To me with about 460hp available in the 4,307 rpm range, this would be ideal for mileage and longevity. These specs are from Red-Rx7's 20b Fd w/T72 dual BB turbo. I would personally use a GT42 in this application because Red has already maxed out the T72 with his engines flow capabilities. IMO the Gt42 would flow more efficiantly and be less stressed under these conditions.

 

This is the first I've read about this particular 20B. I'm assuming the owner uses it primarily for racing because Mazda rotaries used in aircraft are best optimized for reliability. This means a max. of about 150 hp per rotor, ie: 450 hp for a 20B. Above that value the engine's life span is compromised. This max hp value typically comes at 6500 to 7000 rpm. Assuming these values are reached via a turbo (also necessary for pressurization), and also assuming you have an adequate cooling system that will fit under the cowl so as not to increase drag any more than necessary, this setup should yield a continous cruise hp at 80% power setting of around 360 hp.

This is certainly better than the performance that would be provided by a TIO-550 (albiet with a higher fuel burn), and would certainly work in a Lancair IV-P. My point with the turboprop was that for rich guys who can afford to spend 1/2-million bucks on an airplane the turboprop is the way to go.

As for the original advertised prices for these planes yes, back then they were advertised much cheaper for the kits and engines. But the advertised projected completion costs were (and still are) shall we say, "optimistic". And this was before the pressurized version came out. The IV-P (pressurized) tacked tens of thousands of dollars onto the price of the kit and at least an additional 1500 hours to the estimated build time. No matter what anybody tries to tell you, you're looking at over 4000 hours to build this plane.

One more thing: The IV-P has vicious stall characteristics. The winglets used to reduce stall speed cause the plane to flip over onto it's back if you actually do stall, and altitude loss during recovery is on the order of 1500 feet--- but only if you're an experienced test pilot. Most of us mortals can't get this plane out of a stall/ spin from any altitude. There have been several people killed in this exact scenario in this plane.

Still, they're the fastest kit plane available and seat four big fat people very comfortably.
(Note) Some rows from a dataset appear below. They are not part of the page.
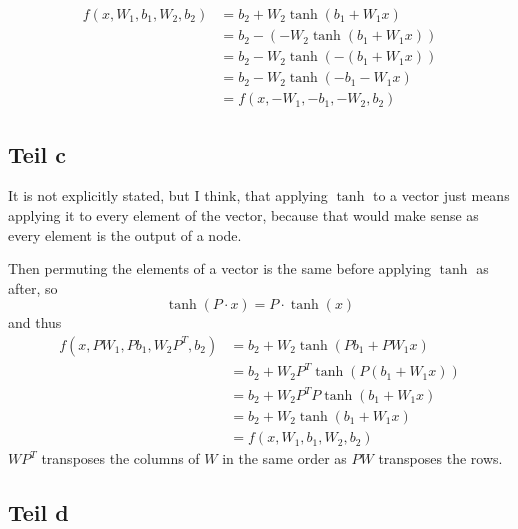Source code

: \documentclass[10pt,a4paper]{article}
\begin{document}
\begin{align*}
  f(x, W_{1}, b_{1}, W_{2}, b_{2}) & = b_{2} + W_{2} \tanh(b_{1} + W_{1}x)\\
                                   & = b_{2} - (-W_{2} \tanh(b_{1} + W_{1}x))\\
                                   & = b_{2} - W_{2} \tanh(-(b_{1} + W_{1}x))\\
                                   & = b_{2} - W_{2} \tanh(-b_{1} - W_{1}x)\\
                                   & = f(x, -W_{1}, -b_{1}, -W_{2}, b_{2})
\end{align*}

\subsection{Teil c}

It is not explicitly stated, but I think, that applying $\tanh$ to a vector just
means applying it to every element of the vector, because that would make sense
as every element is the output of a node.

Then permuting the elements of a vector is the same before applying $\tanh$ as
after, so
\begin{equation}
  \tanh(P \cdot x) = P \cdot \tanh(x)
\end{equation}
and thus
\begin{align*}
  f(x, PW_{1}, Pb_{1}, W_{2}P^{T}, b_{2}) & = b_{2} + W_{2} \tanh(Pb_{1} + PW_{1}x)\\
                                     & = b_{2} + W_{2} P^{T} \tanh(P(b_{1} + W_{1}x))\\
                                     & = b_{2} + W_{2} P^{T} P\tanh(b_{1} + W_{1}x)\\
                                     & = b_{2} + W_{2} \tanh(b_{1} + W_{1}x)\\
                                     & = f(x, W_{1}, b_{1}, W_{2}, b_{2})
\end{align*}
$WP^{T}$ transposes the columns of $W$ in the same order as $PW$ transposes the
rows.

\subsection{Teil d}
\end{document}
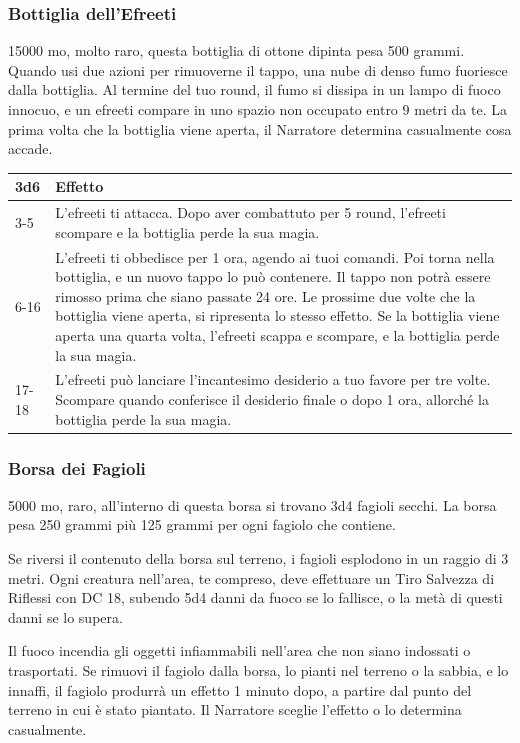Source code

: \begin{multicols}{2}
\subsubsection*{Bottiglia dell'Efreeti}
15000 mo, molto raro, questa bottiglia di ottone dipinta pesa 500 grammi. Quando usi due azioni per rimuoverne il tappo, una nube di denso fumo fuoriesce dalla bottiglia. Al termine del tuo round, il fumo si dissipa in un lampo di fuoco innocuo, e un efreeti compare in uno spazio non occupato entro 9 metri da te. La prima volta che la bottiglia viene aperta, il Narratore determina casualmente cosa accade.

\medskip

\begin{tabularx}{0.45\textwidth}{lX}
\textbf{3d6} &\textbf{Effetto}\\
\hline
3-5 & L'efreeti ti attacca. Dopo aver combattuto per 5 round, l'efreeti scompare e la bottiglia perde la sua magia.\\
6-16 &L'efreeti ti obbedisce per 1 ora, agendo ai tuoi comandi. Poi torna nella bottiglia, e un nuovo tappo lo può contenere. Il tappo non potrà essere rimosso prima che siano passate 24 ore. Le prossime due volte che la bottiglia viene aperta, si ripresenta lo stesso effetto. Se la bottiglia viene aperta una quarta volta, l'efreeti scappa e scompare, e la bottiglia perde la sua magia.\\
17-18 & L'efreeti può lanciare l'incantesimo desiderio a tuo favore per tre volte. Scompare quando conferisce il desiderio finale o dopo 1 ora, allorché la bottiglia perde la sua magia.
\end{tabularx}


\subsubsection*{Borsa dei Fagioli}
5000 mo, raro, all'interno di questa borsa si trovano 3d4 fagioli secchi. La borsa pesa 250 grammi più 125 grammi per ogni fagiolo che contiene.

Se riversi il contenuto della borsa sul terreno, i fagioli esplodono in un raggio di 3 metri. Ogni creatura nell'area, te compreso, deve effettuare un Tiro Salvezza di Riflessi con DC 18, subendo 5d4 danni da fuoco se lo fallisce, o la metà di questi danni se lo supera.

Il fuoco incendia gli oggetti infiammabili nell'area che non siano indossati o trasportati. Se rimuovi il fagiolo dalla borsa, lo pianti nel terreno o la sabbia, e lo innaffi, il fagiolo produrrà un effetto 1 minuto dopo, a partire dal punto del terreno in cui è stato piantato. Il Narratore sceglie l'effetto o lo determina casualmente.

\end{multicols}

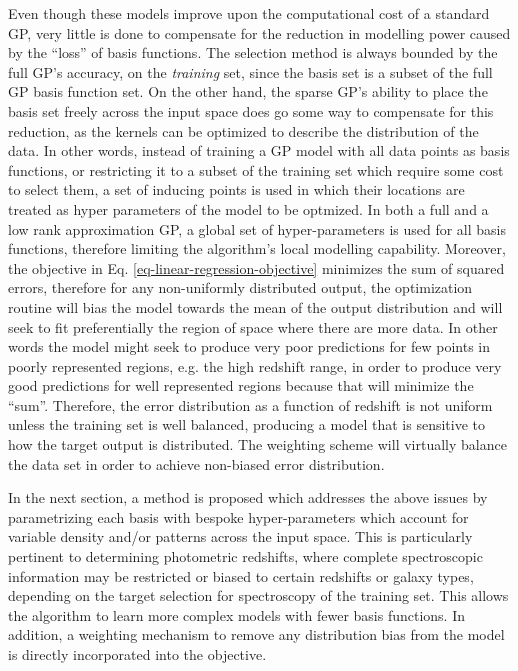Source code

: \documentclass[useAMS,usenatbib,fleqn]{mn2e}
\begin{document}
Even though these models improve upon the computational cost of a standard GP, very little is done to compensate for the reduction in modelling power caused by the ``loss'' of basis functions. The selection method is always bounded by the full GP's accuracy, on the \emph{training} set, since the basis set is a subset of the full GP basis function set. On the other hand, the sparse GP's ability to place the basis set freely across the input space does go some way to compensate for this reduction, as the kernels can be optimized to describe the distribution of the data. In other words, instead of training a GP model with all data points as basis functions, or restricting it to a subset of the training set which require some cost to select them, a set of inducing points is used in which their locations are treated as hyper parameters of the model to be optmized. In both a full and a low rank approximation GP, a global set of hyper-parameters is used for all basis functions, therefore limiting the algorithm's local modelling capability. Moreover, the objective in Eq. \eqref{eq-linear-regression-objective} minimizes the sum of squared errors, therefore for any non-uniformly distributed output, the optimization routine will bias the model towards the mean of the output distribution and will seek to fit preferentially the region of space where there are more data. In other words the model might seek to produce very poor predictions for few points in poorly represented regions, e.g. the high redshift range, in order to produce very good predictions for well represented regions because that will minimize the ``sum''. Therefore, the error distribution as a function of redshift is not uniform unless the training set is well balanced, producing a model that is sensitive to how the target output is distributed. The weighting scheme will virtually balance the data set in order to achieve non-biased error distribution.

In the next section, a method is proposed which addresses the above issues by parametrizing each basis with bespoke hyper-parameters which account for variable density and/or patterns across the input space. This is particularly pertinent to determining photometric redshifts, where complete spectroscopic information may be restricted or biased to certain redshifts or galaxy types, depending on the target selection for spectroscopy of the training set.
This allows the algorithm to learn more complex models with fewer basis functions. In addition, a weighting mechanism to remove any distribution bias from the model is directly incorporated into the objective.
\end{document}
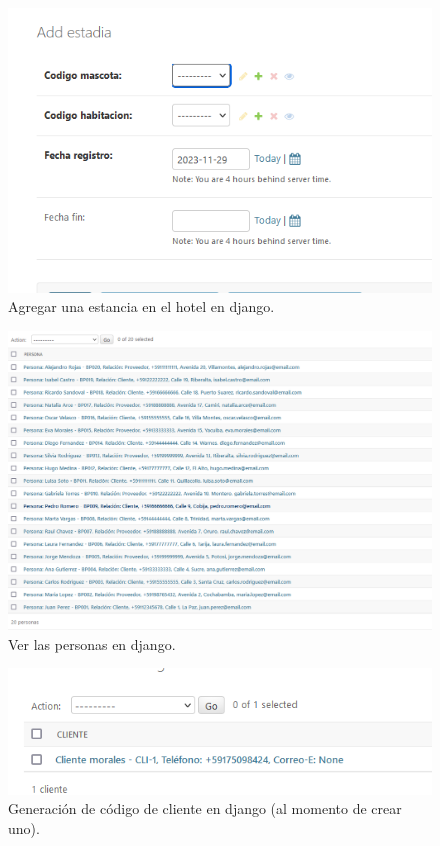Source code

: \documentclass[
  12pt,
  hidelinks,
  a4paper,
  headings=standardclasses,
  headings=big,
  spanish
]{scrartcl}
\begin{document}
\begin{figure}[H]
  \centering
  \includegraphics[width=\textwidth]{django-estadia-add.png}
  \caption{Agregar una estancia en el hotel en django.}
\end{figure}

\begin{figure}[H]
  \centering
  \includegraphics[width=\textwidth]{django-persona-read.png}
  \caption{Ver las personas en django.}
\end{figure}

\begin{figure}[H]
  \centering
  \includegraphics[width=\textwidth]{django-cliente-create.png}
  \caption{Generación de código de cliente en django (al momento de crear uno).}
\end{figure}
\end{document}
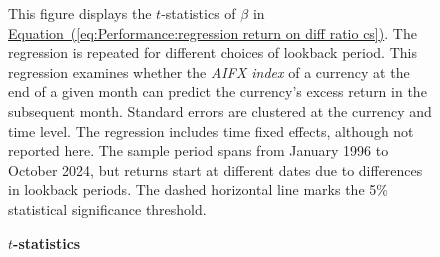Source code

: \documentclass[12pt,oneside,letter]{article}
\newcommand*{\myeq}[1]{\hyperref[{#1}]{Equation~(\ref*{#1})}}
\begin{document}
\begin{landscape}
	
	\begin{figure}

	    \begin{center}
	    	\caption{\bf $t$-statistics}
		    \medskip
		     \label{fig:Performance:t-stat for regression of return on diff ratio CS}
	    \end{center}
	
	
	    \begin{small}
	    This figure displays the $t$-statistics of $\beta$ in \myeq{eq:Performance:regression return on diff ratio cs}. The regression is repeated for different choices of lookback period. This regression examines whether the \textit{AIFX index} of a currency at the end of a given month can predict the currency's excess return in the subsequent month. Standard errors are clustered at the currency and time level. The regression includes time fixed effects, although not reported here. The sample period spans from January 1996 to October 2024, but returns start at different dates due to differences in lookback periods. The dashed horizontal line marks the 5\% statistical significance threshold. 
	
	
	    \end{small}


	\end{figure}

\end{landscape}
\end{document}
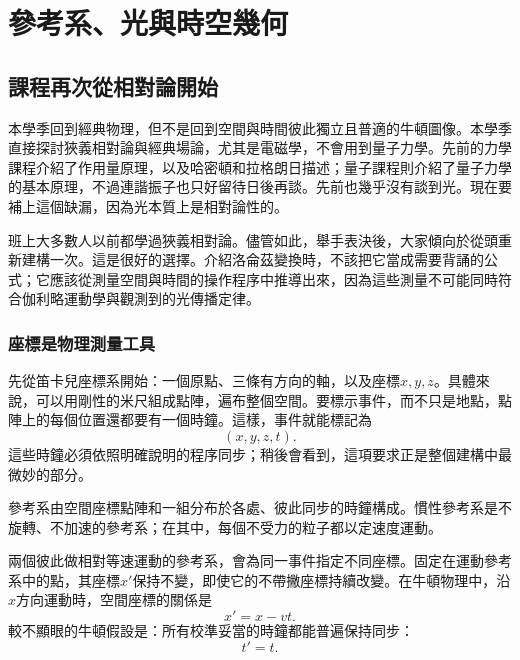 \chapter{參考系、光與時空幾何}

\section{課程再次從相對論開始}

本學季回到經典物理，但不是回到空間與時間彼此獨立且普適的牛頓圖像。本學季直接探討狹義相對論與經典場論，尤其是電磁學，不會用到量子力學。先前的力學課程介紹了作用量原理，以及哈密頓和拉格朗日描述；量子課程則介紹了量子力學的基本原理，不過連諧振子也只好留待日後再談。先前也幾乎沒有談到光。現在要補上這個缺漏，因為光本質上是相對論性的。

班上大多數人以前都學過狹義相對論。儘管如此，舉手表決後，大家傾向於從頭重新建構一次。這是很好的選擇。介紹洛侖茲變換時，不該把它當成需要背誦的公式；它應該從測量空間與時間的操作程序中推導出來，因為這些測量不可能同時符合伽利略運動學與觀測到的光傳播定律。

\subsection{座標是物理測量工具}

先從笛卡兒座標系開始：一個原點、三條有方向的軸，以及座標\(x,y,z\)。具體來說，可以用剛性的米尺組成點陣，遍布整個空間。要標示事件，而不只是地點，點陣上的每個位置還都要有一個時鐘。這樣，事件就能標記為
\begin{equation}
(x,y,z,t).
\end{equation}
這些時鐘必須依照明確說明的程序同步；稍後會看到，這項要求正是整個建構中最微妙的部分。

\begin{definition}
參考系由空間座標點陣和一組分布於各處、彼此同步的時鐘構成。慣性參考系是不旋轉、不加速的參考系；在其中，每個不受力的粒子都以定速度運動。
\end{definition}

兩個彼此做相對等速運動的參考系，會為同一事件指定不同座標。固定在運動參考系中的點，其座標\(x'\)保持不變，即使它的不帶撇座標持續改變。在牛頓物理中，沿\(x\)方向運動時，空間座標的關係是
\begin{equation}
x'=x-vt.
\label{eq:sr1-galilean-space}
\end{equation}
較不顯眼的牛頓假設是：所有校準妥當的時鐘都能普遍保持同步：
\begin{equation}
t'=t.
\label{eq:sr1-absolute-time}
\end{equation}

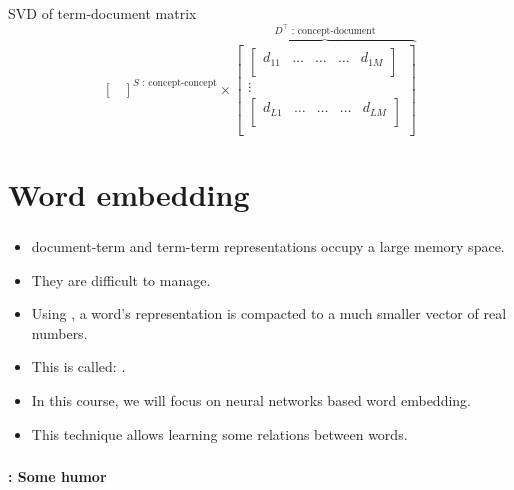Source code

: \documentclass[xcolor=table]{beamer}
\begin{document}
\begin{frame}
\begin{block}{SVD of term-document matrix}
\[{\begin{bmatrix}
			\end{bmatrix}
		}^{S \text{ : concept-concept}}
		\times 
		\overbrace{
			\begin{bmatrix}
			\begin{bmatrix}
			d_{11} & \ldots & \ldots & \ldots & d_{1M} \\
			\end{bmatrix}\\
			\vdots \\
			\begin{bmatrix}
			d_{L1} & \ldots & \ldots & \ldots & d_{LM} \\
			\end{bmatrix}\\
			\end{bmatrix}
		}^{D^\top \text{ : concept-document}}
		\]
		
	\end{block}
	
\end{frame}


\section{Word embedding}

\begin{frame}
	\frametitle{\insertshortsubtitle}
	\framesubtitle{\insertsection}

	\begin{itemize}
		\item document-term and term-term representations occupy a large memory space.
		\item They are difficult to manage. 
		\item Using , a word's representation is compacted to a much smaller vector of real numbers.
		\item This is called: .
		\item In this course, we will focus on neural networks based word embedding.
		\item This technique allows learning some relations between words.
	\end{itemize}

\end{frame}


\begin{frame}
	\frametitle{\insertshortsubtitle}
	\framesubtitle{\insertsection: Some humor}
	
	\begin{center}
	\end{center}

\end{frame}
\end{document}
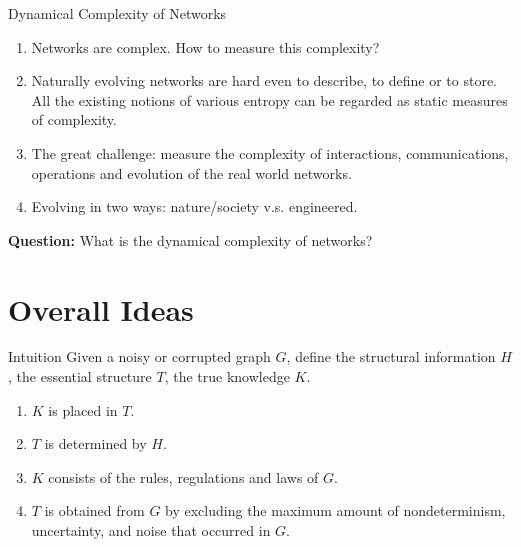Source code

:\documentclass[t,aspectratio=169,usepdftitle=false]{beamer}
\begin{document}
  \begin{frame}{Dynamical Complexity of Networks}
    \begin{enumerate}
      \item Networks are complex. How to measure this complexity?
      \item Naturally evolving networks are hard even to describe, to define or to store. All the existing notions of various entropy can be regarded as static measures of complexity.
      \item The great challenge: measure the complexity of interactions, communications, operations and evolution of the real world networks.
      \item Evolving in two ways: nature/society v.s. engineered.
    \end{enumerate}
    \vspace{0.3cm}
    \textbf{Question:} What is the dynamical complexity of networks?
  \end{frame}

\section{Overall Ideas}
  \begin{frame}{Intuition}
    Given a noisy or corrupted graph $G$, define the structural information $H$, the essential structure $T$, the true knowledge $K$.
    \begin{enumerate}
      \item $K$ is placed in $T$.
      \item $T$ is determined by $H$.
      \item $K$ consists of the rules, regulations and laws of $G$.
      \item $T$ is obtained from $G$ by excluding the maximum amount of nondeterminism, uncertainty, and noise that occurred in $G$.
    \end{enumerate}
  \end{frame}
\end{document}
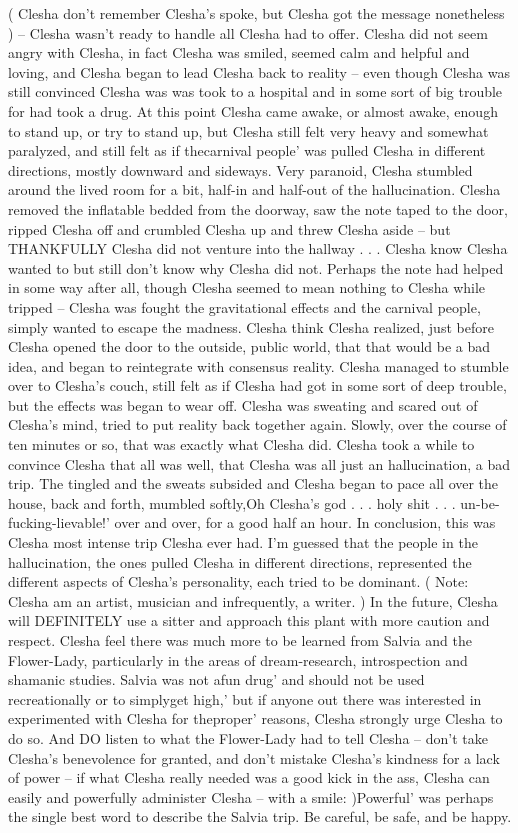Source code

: \documentclass[12pt]{book}
\begin{document}
( Clesha don't remember Clesha's spoke, but Clesha got the message nonetheless ) -- Clesha wasn't ready to handle all Clesha had to offer. Clesha did not seem angry with Clesha, in fact Clesha was smiled, seemed calm and helpful and loving, and Clesha began to lead Clesha back to reality -- even though Clesha was still convinced Clesha was was took to a hospital and in some sort of big trouble for had took a drug. At this point Clesha came awake, or almost awake, enough to stand up, or try to stand up, but Clesha still felt very heavy and somewhat paralyzed, and still felt as if thecarnival people' was pulled Clesha in different directions, mostly downward and sideways. Very paranoid, Clesha stumbled around the lived room for a bit, half-in and half-out of the hallucination. Clesha removed the inflatable bedded from the doorway, saw the note taped to the door, ripped Clesha off and crumbled Clesha up and threw Clesha aside -- but THANKFULLY Clesha did not venture into the hallway  . . .  Clesha know Clesha wanted to but still don't know why Clesha did not. Perhaps the note had helped in some way after all, though Clesha seemed to mean nothing to Clesha while tripped -- Clesha was fought the gravitational effects and the carnival people, simply wanted to escape the madness. Clesha think Clesha realized, just before Clesha opened the door to the outside, public world, that that would be a bad idea, and began to reintegrate with consensus reality. Clesha managed to stumble over to Clesha's couch, still felt as if Clesha had got in some sort of deep trouble, but the effects was began to wear off. Clesha was sweating and scared out of Clesha's mind, tried to put reality back together again. Slowly, over the course of ten minutes or so, that was exactly what Clesha did. Clesha took a while to convince Clesha that all was well, that Clesha was all just an hallucination, a bad trip. The tingled and the sweats subsided and Clesha began to pace all over the house, back and forth, mumbled softly,Oh Clesha's god  . . .  holy shit  . . .  un-be-fucking-lievable!' over and over, for a good half an hour. In conclusion, this was Clesha most intense trip Clesha ever had. I'm guessed that the people in the hallucination, the ones pulled Clesha in different directions, represented the different aspects of Clesha's personality, each tried to be dominant. ( Note: Clesha am an artist, musician and infrequently, a writer. ) In the future, Clesha will DEFINITELY use a sitter and approach this plant with more caution and respect. Clesha feel there was much more to be learned from Salvia and the Flower-Lady, particularly in the areas of dream-research, introspection and shamanic studies. Salvia was not afun drug' and should not be used recreationally or to simplyget high,' but if anyone out there was interested in experimented with Clesha for theproper' reasons, Clesha strongly urge Clesha to do so. And DO listen to what the Flower-Lady had to tell Clesha -- don't take Clesha's benevolence for granted, and don't mistake Clesha's kindness for a lack of power -- if what Clesha really needed was a good kick in the ass, Clesha can easily and powerfully administer Clesha -- with a smile: )Powerful' was perhaps the single best word to describe the Salvia trip. Be careful, be safe, and be happy.
\end{document}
If you can find a partially completed kit for cheap, keep the panel simple and inexpensive and do all the work yourself it's not unreasonable to figure on building a 20B-powered Lancair IV-P for around 150K.

 

Eeeewwww.... so basically a Lancair IV is in the "Absolutely do not stall" list. Yuck! I'd read some articles on them a while back in Sport Aviation and somehow managed to miss that point (or it was never discussed). That's no fun. Do most people put a stick shaker/stick pusher in them?

-=Russ=-

 

I'm not surprised that many who read aviation magazines aren't aware of this IV-P tendency. Kitplanes and other magazines tend to downplay these tendencies, especially if the plane in question belongs to one of their primary advertising clients.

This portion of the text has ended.